An area in which more substantive change can be expected on Iran’s side is the nuclear dispute, which has been ongoing since the disclosure of its secret facilities in 2002. The JCPOA concluded in 2015 assumed limiting the scale of Iran’s nuclear programme and the level of uranium enrichment in exchange for the lifting of the most severe sanctions by the U.S., EU, and UN. As predicted, however, after Donald Trump terminated the JCPOA in 2018, Iran has been steadily increasing the amount and level of uranium enrichment, currently up to 60%. According to non-government estimates, Iran has enough various forms of enriched uranium to build 12-13 nuclear warheads within 3-4 months. Raisi’s government presented a rigid approach to returning to the JCPOA limits, for example demanding the deal’s ratification by the U.S. Congress and rejecting any annexes limiting its missile arsenal. Moreover, in 2020, the Mejelis adopted a law obliging the Iranian government to continue work on enriching uranium above the 20% level. At the same time, Iran is increasingly limiting the access of IAEA inspectors to its nuclear facilities, and in April-May this year, some IRGC commanders suggested the possibility of building a nuclear arsenal. It is worth noting that Saed Jalili, Pezeshkian’s rival for the presidency, as secretary of the National Security Council de facto obstructed nuclear talks in 2009-2013 and recently spoke in favour of Iran maintaining such actions and threats.
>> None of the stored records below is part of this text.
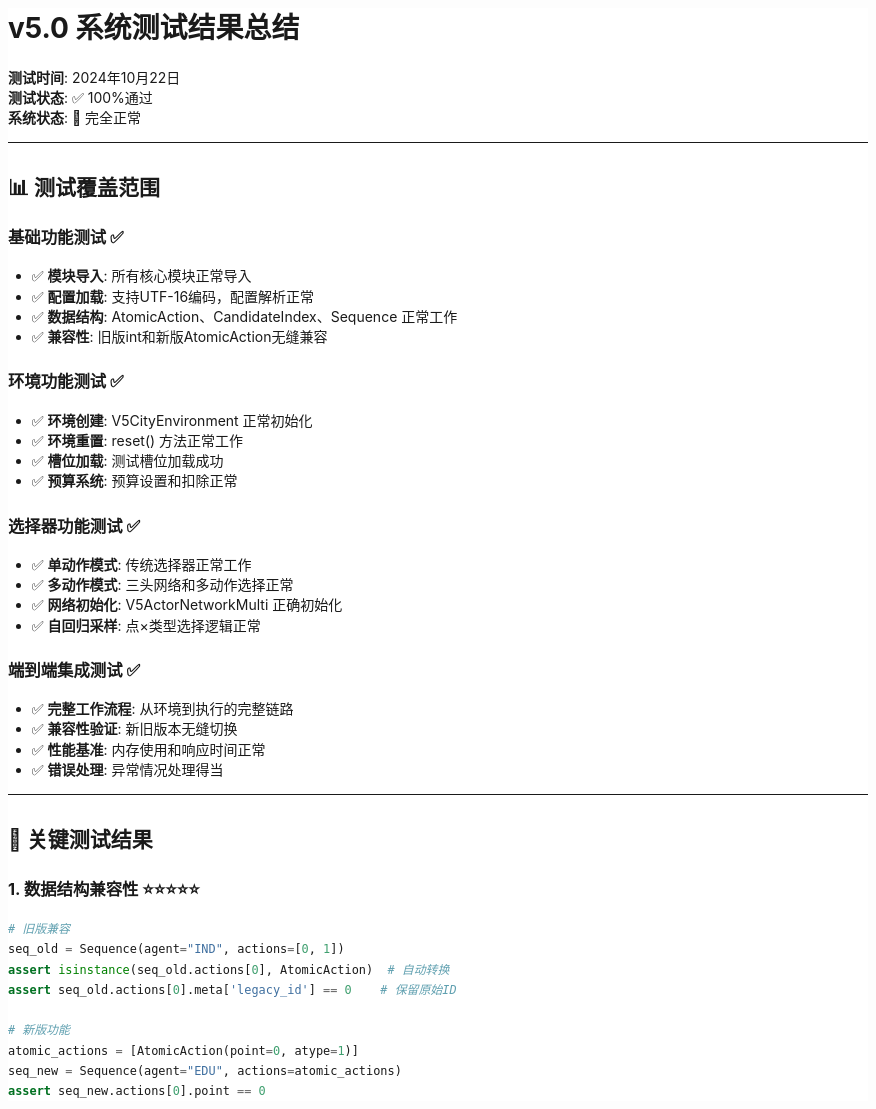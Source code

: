 # v5.0 系统测试结果总结

**测试时间**: 2024年10月22日  
**测试状态**: ✅ 100%通过  
**系统状态**: 🎉 完全正常

---

## 📊 测试覆盖范围

### 基础功能测试 ✅
- ✅ **模块导入**: 所有核心模块正常导入
- ✅ **配置加载**: 支持UTF-16编码，配置解析正常
- ✅ **数据结构**: AtomicAction、CandidateIndex、Sequence 正常工作
- ✅ **兼容性**: 旧版int和新版AtomicAction无缝兼容

### 环境功能测试 ✅
- ✅ **环境创建**: V5CityEnvironment 正常初始化
- ✅ **环境重置**: reset() 方法正常工作
- ✅ **槽位加载**: 测试槽位加载成功
- ✅ **预算系统**: 预算设置和扣除正常

### 选择器功能测试 ✅
- ✅ **单动作模式**: 传统选择器正常工作
- ✅ **多动作模式**: 三头网络和多动作选择正常
- ✅ **网络初始化**: V5ActorNetworkMulti 正确初始化
- ✅ **自回归采样**: 点×类型选择逻辑正常

### 端到端集成测试 ✅
- ✅ **完整工作流程**: 从环境到执行的完整链路
- ✅ **兼容性验证**: 新旧版本无缝切换
- ✅ **性能基准**: 内存使用和响应时间正常
- ✅ **错误处理**: 异常情况处理得当

---

## 🎯 关键测试结果

### 1. 数据结构兼容性 ⭐⭐⭐⭐⭐
```python
# 旧版兼容
seq_old = Sequence(agent="IND", actions=[0, 1])
assert isinstance(seq_old.actions[0], AtomicAction)  # 自动转换
assert seq_old.actions[0].meta['legacy_id'] == 0    # 保留原始ID

# 新版功能
atomic_actions = [AtomicAction(point=0, atype=1)]
seq_new = Sequence(agent="EDU", actions=atomic_actions)
assert seq_new.actions[0].point == 0
```
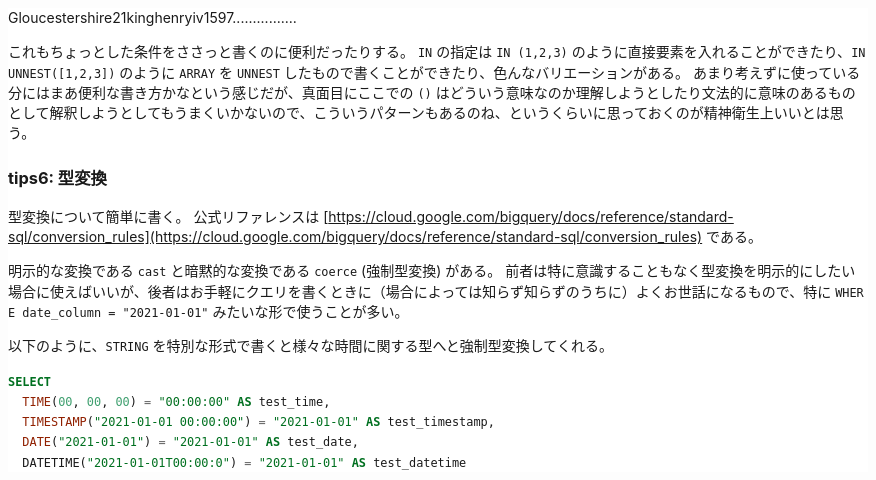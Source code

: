 <span style="font-weight:inherit;font-style:inherit">Gloucestershire</span></td><td style="background-color:#FFF;border-color:black;border-style:solid;border-width:1px;color:rgba(0, 0, 0, 0.99);font-family:Arial, sans-serif;font-size:14px;overflow:hidden;padding:10px 5px;text-align:right;vertical-align:top;word-break:normal"><span style="font-weight:inherit;font-style:inherit">2</span></td><td style="background-color:#FFF;border-color:black;border-style:solid;border-width:1px;color:rgba(0, 0, 0, 0.99);font-family:Arial, sans-serif;font-size:14px;overflow:hidden;padding:10px 5px;text-align:left;vertical-align:top;word-break:normal"><span style="font-weight:inherit;font-style:inherit">1kinghenryiv</span></td><td style="background-color:#FFF;border-color:black;border-style:solid;border-width:1px;color:rgba(0, 0, 0, 0.99);font-family:Arial, sans-serif;font-size:14px;overflow:hidden;padding:10px 5px;text-align:right;vertical-align:top;word-break:normal"><span style="font-weight:inherit;font-style:inherit">1597</span></td></tr><tr><td style="background-color:#FFF;border-color:black;border-style:solid;border-width:1px;color:rgba(0, 0, 0, 0.99);font-family:Arial, sans-serif;font-size:14px;overflow:hidden;padding:10px 5px;text-align:left;vertical-align:top;word-break:normal">...</td><td style="background-color:#FFF;border-color:black;border-style:solid;border-width:1px;color:rgba(0, 0, 0, 0.99);font-family:Arial, sans-serif;font-size:14px;overflow:hidden;padding:10px 5px;text-align:left;vertical-align:top;word-break:normal"><span style="font-weight:inherit;font-style:inherit">...</span></td><td style="background-color:#FFF;border-color:black;border-style:solid;border-width:1px;color:rgba(0, 0, 0, 0.99);font-family:Arial, sans-serif;font-size:14px;overflow:hidden;padding:10px 5px;text-align:right;vertical-align:top;word-break:normal"><span style="font-weight:inherit;font-style:inherit">...</span></td><td style="background-color:#FFF;border-color:black;border-style:solid;border-width:1px;color:rgba(0, 0, 0, 0.99);font-family:Arial, sans-serif;font-size:14px;overflow:hidden;padding:10px 5px;text-align:left;vertical-align:top;word-break:normal"><span style="font-weight:inherit;font-style:inherit">...</span></td><td style="background-color:#FFF;border-color:black;border-style:solid;border-width:1px;color:rgba(0, 0, 0, 0.99);font-family:Arial, sans-serif;font-size:14px;overflow:hidden;padding:10px 5px;text-align:right;vertical-align:top;word-break:normal"><span style="font-weight:inherit;font-style:inherit">....</span></td></tr></tbody></table>
</center>

これもちょっとした条件をささっと書くのに便利だったりする。
`IN` の指定は `IN (1,2,3)` のように直接要素を入れることができたり、`IN UNNEST([1,2,3])` のように `ARRAY` を `UNNEST` したもので書くことができたり、色んなバリエーションがある。
あまり考えずに使っている分にはまあ便利な書き方かなという感じだが、真面目にここでの `()` はどういう意味なのか理解しようとしたり文法的に意味のあるものとして解釈しようとしてもうまくいかないので、こういうパターンもあるのね、というくらいに思っておくのが精神衛生上いいとは思う。

### tips6: 型変換
型変換について簡単に書く。
公式リファレンスは [https://cloud.google.com/bigquery/docs/reference/standard-sql/conversion_rules](https://cloud.google.com/bigquery/docs/reference/standard-sql/conversion_rules) である。

明示的な変換である `cast` と暗黙的な変換である `coerce` (強制型変換) がある。
前者は特に意識することもなく型変換を明示的にしたい場合に使えばいいが、後者はお手軽にクエリを書くときに（場合によっては知らず知らずのうちに）よくお世話になるもので、特に `WHERE date_column = "2021-01-01"` みたいな形で使うことが多い。

以下のように、`STRING` を特別な形式で書くと様々な時間に関する型へと強制型変換してくれる。

```sql
SELECT
  TIME(00, 00, 00) = "00:00:00" AS test_time,
  TIMESTAMP("2021-01-01 00:00:00") = "2021-01-01" AS test_timestamp,
  DATE("2021-01-01") = "2021-01-01" AS test_date,
  DATETIME("2021-01-01T00:00:0") = "2021-01-01" AS test_datetime
```

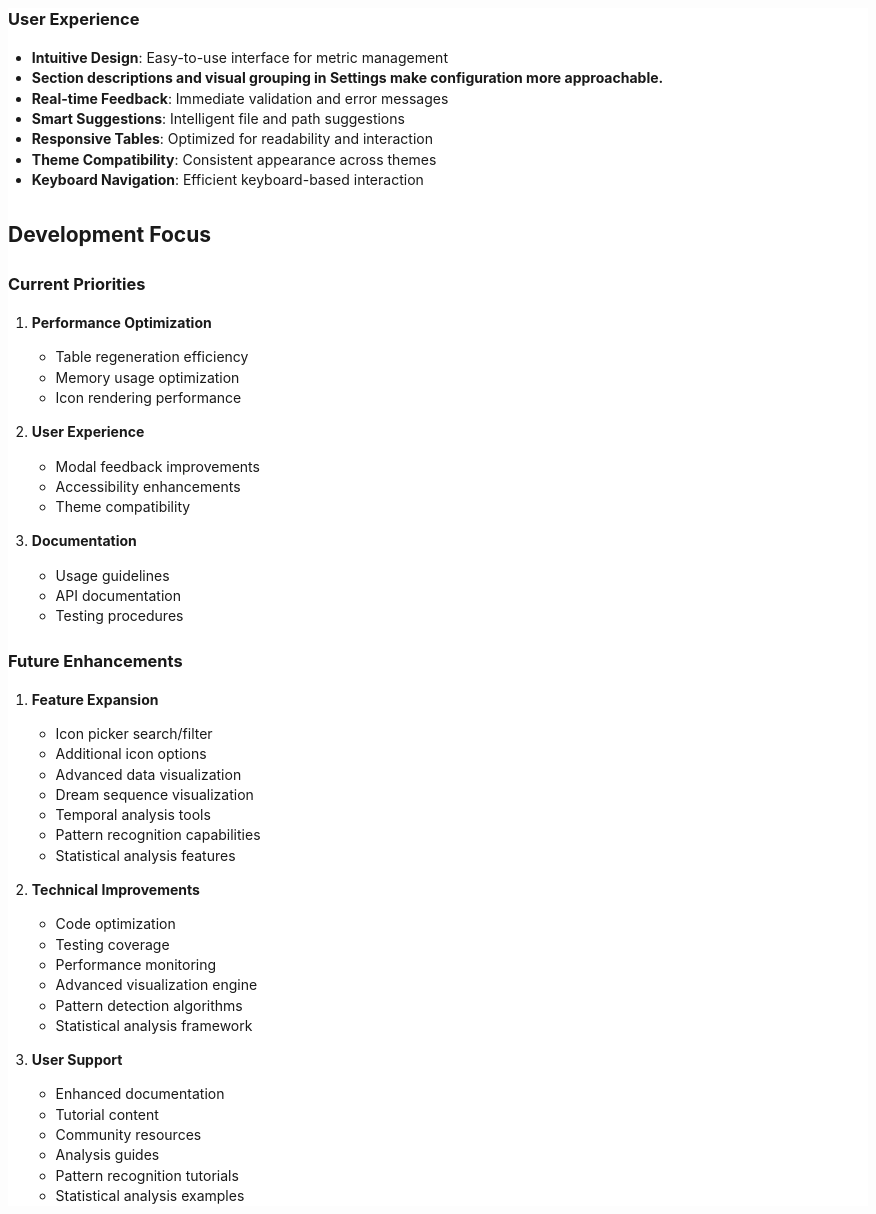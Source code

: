### User Experience
- **Intuitive Design**: Easy-to-use interface for metric management
- **Section descriptions and visual grouping in Settings make configuration more approachable.**
- **Real-time Feedback**: Immediate validation and error messages
- **Smart Suggestions**: Intelligent file and path suggestions
- **Responsive Tables**: Optimized for readability and interaction
- **Theme Compatibility**: Consistent appearance across themes
- **Keyboard Navigation**: Efficient keyboard-based interaction

## Development Focus

### Current Priorities
1. **Performance Optimization**
   - Table regeneration efficiency
   - Memory usage optimization
   - Icon rendering performance

2. **User Experience**
   - Modal feedback improvements
   - Accessibility enhancements
   - Theme compatibility

3. **Documentation**
   - Usage guidelines
   - API documentation
   - Testing procedures

### Future Enhancements
1. **Feature Expansion**
   - Icon picker search/filter
   - Additional icon options
   - Advanced data visualization
   - Dream sequence visualization
   - Temporal analysis tools
   - Pattern recognition capabilities
   - Statistical analysis features

2. **Technical Improvements**
   - Code optimization
   - Testing coverage
   - Performance monitoring
   - Advanced visualization engine
   - Pattern detection algorithms
   - Statistical analysis framework

3. **User Support**
   - Enhanced documentation
   - Tutorial content
   - Community resources
   - Analysis guides
   - Pattern recognition tutorials
   - Statistical analysis examples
It seems that both Pezeshkian and Zarif have Khamenei’s approval to resume nuclear talks with the U.S. and EU. The Supreme Leader is the guarantor of compromise within the power elite on Iran’s status as a “threshold state”, in other words, a state capable of building a nuclear arsenal quickly in a crisis. The JCPOA in essence hampered these capabilities and extended the time it would take to do so to 9-12 months. However, Iran’s likely readiness to resume nuclear talks on some interim agreement or full return to JCPOA coincides now with the weakening of the Biden administration. It is unlikely that President Joe Biden will risk far-reaching concessions to Iran in the coming months. Such talks would quickly and easily become a  campaign issue for Trump, known for his personal dislike of the JCPOA and Iran.

Conclusion

The new president of Iran is loyal to the Supreme Leader and has no ambition to clash with Khamenei on a policy course. Nevertheless, Pezeshkian’s presidency may temporarily relieve some tensions related to Iranian policies. His new government probably will avoid the uncompromising rhetoric in diplomacy characterised by the presidency of the late Raisi. Iran’s regional policy may be more realistic, although still controlled by the IRGC. The exception to greater pragmatism in the Middle East will be its ongoing rivalry with Israel, including the threat of escalation to war with Hezbollah. Just like during the presidencies of Khatami and Rouhani, Iran will likely attempt to exploit differences in the general approaches of the U.S. and EU towards the Islamic Republic. Moreover, the expected changes in Iran’s position on nuclear talks are now past the point of significant opportunities provided by the Biden administration’s previous flexibility. The scenario of a second Trump presidency does not increase the chances of maintaining any interim agreement or reviving the JCPOA after January 2025. Although there might be the usual voices from EU institutions and some of its Member States to return to the JCPOA, it will be very difficult for Europe to implement such policy independently or in conflict with the U.S. unilateral strategy and sanctions. Also, Iran’s growing deliveries of artillery ammunition, drones, and missiles to Russia for its war with Ukraine will remain an important issue for Poland and most of the EU and NATO countries. The unlikeness of separating the Iran-Russia informal alliance from other controversial issues in Iran’s internal and foreign policies will also make it difficult to normalise and develop EU-Iran relations, as suggested by Pezeshkian.